• TASK ITEM: In the records below, the lines between the one holding "DN DataNode" and the one holding "<p>Find out the", inclusive, are to be transcribed exactly; no pictures are to be included.

• GIVEN RECORDS:
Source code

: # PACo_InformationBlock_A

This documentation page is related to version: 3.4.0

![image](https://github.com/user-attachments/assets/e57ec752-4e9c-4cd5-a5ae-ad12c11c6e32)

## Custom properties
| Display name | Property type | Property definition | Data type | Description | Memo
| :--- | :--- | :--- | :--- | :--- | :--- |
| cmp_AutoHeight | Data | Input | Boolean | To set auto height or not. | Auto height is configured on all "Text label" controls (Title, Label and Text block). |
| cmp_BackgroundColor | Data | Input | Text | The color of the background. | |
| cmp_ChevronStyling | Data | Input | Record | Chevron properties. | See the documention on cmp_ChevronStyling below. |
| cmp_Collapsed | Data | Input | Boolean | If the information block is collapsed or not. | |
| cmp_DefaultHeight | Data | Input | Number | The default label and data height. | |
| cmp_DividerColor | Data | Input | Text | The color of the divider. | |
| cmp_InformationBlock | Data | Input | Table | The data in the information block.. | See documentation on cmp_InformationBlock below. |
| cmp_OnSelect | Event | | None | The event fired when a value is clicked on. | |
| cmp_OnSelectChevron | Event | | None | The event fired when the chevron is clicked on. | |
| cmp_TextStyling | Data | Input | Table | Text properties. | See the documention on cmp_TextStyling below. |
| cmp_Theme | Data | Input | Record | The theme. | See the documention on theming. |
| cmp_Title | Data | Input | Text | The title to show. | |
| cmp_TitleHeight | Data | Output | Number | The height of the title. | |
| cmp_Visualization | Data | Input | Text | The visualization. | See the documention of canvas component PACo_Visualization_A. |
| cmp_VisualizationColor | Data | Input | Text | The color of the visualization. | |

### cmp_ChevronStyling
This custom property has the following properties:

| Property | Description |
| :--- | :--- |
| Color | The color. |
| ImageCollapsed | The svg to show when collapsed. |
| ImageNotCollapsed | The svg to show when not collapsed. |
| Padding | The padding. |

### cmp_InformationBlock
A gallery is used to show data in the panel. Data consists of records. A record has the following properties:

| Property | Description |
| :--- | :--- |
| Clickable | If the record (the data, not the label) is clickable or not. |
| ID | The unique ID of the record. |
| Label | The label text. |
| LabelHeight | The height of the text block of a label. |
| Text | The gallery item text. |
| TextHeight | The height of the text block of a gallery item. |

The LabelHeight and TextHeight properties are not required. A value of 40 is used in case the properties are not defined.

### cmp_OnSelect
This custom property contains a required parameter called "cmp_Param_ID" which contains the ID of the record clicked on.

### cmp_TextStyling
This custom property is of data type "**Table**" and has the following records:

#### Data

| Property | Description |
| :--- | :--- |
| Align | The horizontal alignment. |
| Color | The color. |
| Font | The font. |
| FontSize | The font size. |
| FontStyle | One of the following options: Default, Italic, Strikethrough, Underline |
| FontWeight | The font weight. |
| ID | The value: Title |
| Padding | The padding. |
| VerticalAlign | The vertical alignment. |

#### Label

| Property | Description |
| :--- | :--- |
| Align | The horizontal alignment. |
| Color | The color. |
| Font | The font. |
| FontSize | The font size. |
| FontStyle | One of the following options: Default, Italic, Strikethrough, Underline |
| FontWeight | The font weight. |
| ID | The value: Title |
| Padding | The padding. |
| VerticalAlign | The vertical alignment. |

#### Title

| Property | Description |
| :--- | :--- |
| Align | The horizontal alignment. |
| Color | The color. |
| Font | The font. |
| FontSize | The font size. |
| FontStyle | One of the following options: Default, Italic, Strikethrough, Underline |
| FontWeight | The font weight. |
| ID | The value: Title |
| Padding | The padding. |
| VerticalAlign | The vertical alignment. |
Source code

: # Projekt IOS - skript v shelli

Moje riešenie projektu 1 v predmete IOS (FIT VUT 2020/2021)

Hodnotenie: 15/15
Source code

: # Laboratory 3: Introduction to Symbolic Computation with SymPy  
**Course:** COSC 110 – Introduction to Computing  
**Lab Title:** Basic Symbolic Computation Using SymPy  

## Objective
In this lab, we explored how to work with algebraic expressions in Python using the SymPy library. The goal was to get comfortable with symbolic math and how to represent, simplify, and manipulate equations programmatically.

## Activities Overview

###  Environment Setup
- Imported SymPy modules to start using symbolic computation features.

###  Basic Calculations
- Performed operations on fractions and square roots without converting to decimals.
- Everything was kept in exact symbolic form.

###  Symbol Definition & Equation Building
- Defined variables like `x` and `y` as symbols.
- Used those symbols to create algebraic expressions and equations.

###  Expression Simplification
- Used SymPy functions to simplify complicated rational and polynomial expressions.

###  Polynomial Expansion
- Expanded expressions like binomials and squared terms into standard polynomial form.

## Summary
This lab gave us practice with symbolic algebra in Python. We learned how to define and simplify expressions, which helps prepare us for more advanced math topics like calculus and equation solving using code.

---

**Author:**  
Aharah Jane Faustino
...
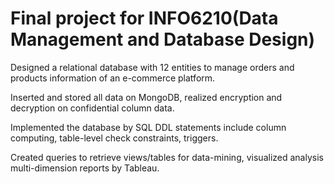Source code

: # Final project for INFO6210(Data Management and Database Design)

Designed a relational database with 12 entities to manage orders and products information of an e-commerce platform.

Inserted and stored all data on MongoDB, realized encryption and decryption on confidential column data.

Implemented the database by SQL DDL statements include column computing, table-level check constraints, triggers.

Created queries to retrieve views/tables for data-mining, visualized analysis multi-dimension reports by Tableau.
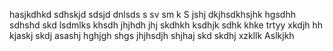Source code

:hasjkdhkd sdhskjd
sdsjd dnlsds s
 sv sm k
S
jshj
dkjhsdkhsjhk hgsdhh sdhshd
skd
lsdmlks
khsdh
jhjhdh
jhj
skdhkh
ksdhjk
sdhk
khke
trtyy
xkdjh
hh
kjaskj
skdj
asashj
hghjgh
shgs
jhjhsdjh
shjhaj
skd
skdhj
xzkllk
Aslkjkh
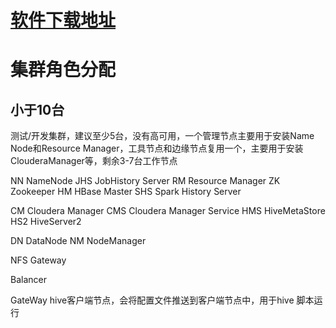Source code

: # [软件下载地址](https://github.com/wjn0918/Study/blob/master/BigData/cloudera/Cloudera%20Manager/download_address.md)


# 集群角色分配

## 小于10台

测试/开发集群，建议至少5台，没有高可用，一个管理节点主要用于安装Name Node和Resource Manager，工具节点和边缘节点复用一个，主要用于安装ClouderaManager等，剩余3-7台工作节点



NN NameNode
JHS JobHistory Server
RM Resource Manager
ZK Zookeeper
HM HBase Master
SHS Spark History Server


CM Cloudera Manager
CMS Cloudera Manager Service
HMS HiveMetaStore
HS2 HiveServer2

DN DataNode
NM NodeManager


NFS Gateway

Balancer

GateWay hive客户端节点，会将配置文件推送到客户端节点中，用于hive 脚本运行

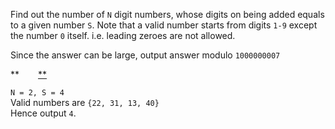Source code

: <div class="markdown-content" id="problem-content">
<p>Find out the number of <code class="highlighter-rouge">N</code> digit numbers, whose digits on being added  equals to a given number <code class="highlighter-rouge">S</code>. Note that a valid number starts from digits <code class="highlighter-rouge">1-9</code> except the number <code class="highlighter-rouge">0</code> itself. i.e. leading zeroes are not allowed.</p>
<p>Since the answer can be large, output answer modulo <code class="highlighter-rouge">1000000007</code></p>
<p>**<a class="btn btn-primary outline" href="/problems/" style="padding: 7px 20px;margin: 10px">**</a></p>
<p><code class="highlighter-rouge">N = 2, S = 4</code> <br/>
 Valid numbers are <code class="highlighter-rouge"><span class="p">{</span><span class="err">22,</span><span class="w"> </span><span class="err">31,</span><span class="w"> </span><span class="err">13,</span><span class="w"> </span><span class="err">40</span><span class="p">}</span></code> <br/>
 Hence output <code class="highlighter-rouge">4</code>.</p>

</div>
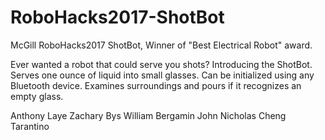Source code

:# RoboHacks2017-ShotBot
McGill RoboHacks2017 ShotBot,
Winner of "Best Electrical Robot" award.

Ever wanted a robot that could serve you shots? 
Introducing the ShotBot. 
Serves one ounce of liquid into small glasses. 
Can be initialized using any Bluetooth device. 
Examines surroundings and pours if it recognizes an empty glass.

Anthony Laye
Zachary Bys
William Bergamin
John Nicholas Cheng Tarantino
...
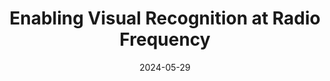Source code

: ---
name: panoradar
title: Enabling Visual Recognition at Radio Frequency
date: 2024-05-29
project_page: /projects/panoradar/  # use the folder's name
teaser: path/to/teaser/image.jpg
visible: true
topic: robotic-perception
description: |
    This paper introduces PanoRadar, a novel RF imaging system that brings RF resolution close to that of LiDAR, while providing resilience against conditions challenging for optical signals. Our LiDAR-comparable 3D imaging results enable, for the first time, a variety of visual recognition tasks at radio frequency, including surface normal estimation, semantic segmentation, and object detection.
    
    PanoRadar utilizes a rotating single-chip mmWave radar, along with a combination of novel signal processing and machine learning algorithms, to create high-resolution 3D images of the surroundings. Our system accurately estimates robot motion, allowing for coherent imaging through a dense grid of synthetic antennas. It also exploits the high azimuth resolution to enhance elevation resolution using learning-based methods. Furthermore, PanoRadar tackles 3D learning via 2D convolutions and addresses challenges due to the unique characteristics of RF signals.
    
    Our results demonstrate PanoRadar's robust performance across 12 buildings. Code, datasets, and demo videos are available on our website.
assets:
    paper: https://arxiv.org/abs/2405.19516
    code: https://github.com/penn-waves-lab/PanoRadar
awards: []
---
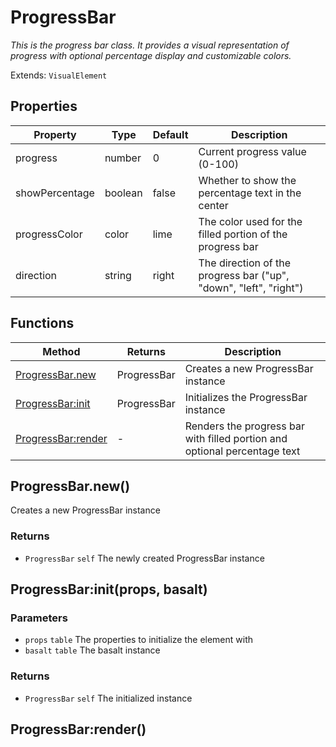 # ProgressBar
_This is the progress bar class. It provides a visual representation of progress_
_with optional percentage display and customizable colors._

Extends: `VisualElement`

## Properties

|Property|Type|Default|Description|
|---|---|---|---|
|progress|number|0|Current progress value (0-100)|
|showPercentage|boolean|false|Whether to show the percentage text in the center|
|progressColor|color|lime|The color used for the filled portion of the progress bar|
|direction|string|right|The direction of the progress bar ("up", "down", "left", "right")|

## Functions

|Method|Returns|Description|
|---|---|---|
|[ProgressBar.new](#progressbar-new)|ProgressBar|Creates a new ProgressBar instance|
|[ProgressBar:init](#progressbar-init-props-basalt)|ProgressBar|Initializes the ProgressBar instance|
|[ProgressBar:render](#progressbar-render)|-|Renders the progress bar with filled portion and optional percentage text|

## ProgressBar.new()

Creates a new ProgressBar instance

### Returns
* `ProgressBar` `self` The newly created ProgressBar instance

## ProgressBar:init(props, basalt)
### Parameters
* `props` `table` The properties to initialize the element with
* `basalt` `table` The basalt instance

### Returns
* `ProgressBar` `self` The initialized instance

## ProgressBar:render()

• REPLY:
DN DataNode
NM NodeManager


NFS Gateway

Balancer

GateWay hive客户端节点，会将配置文件推送到客户端节点中，用于hive 脚本运行

Source code

: <div class="markdown-content" id="problem-content">
<p>Find out the number of <code class="highlighter-rouge">N</code> digit numbers, whose digits on being added  equals to a given number <code class="highlighter-rouge">S</code>. Note that a valid number starts from digits <code class="highlighter-rouge">1-9</code> except the number <code class="highlighter-rouge">0</code> itself. i.e. leading zeroes are not allowed.</p>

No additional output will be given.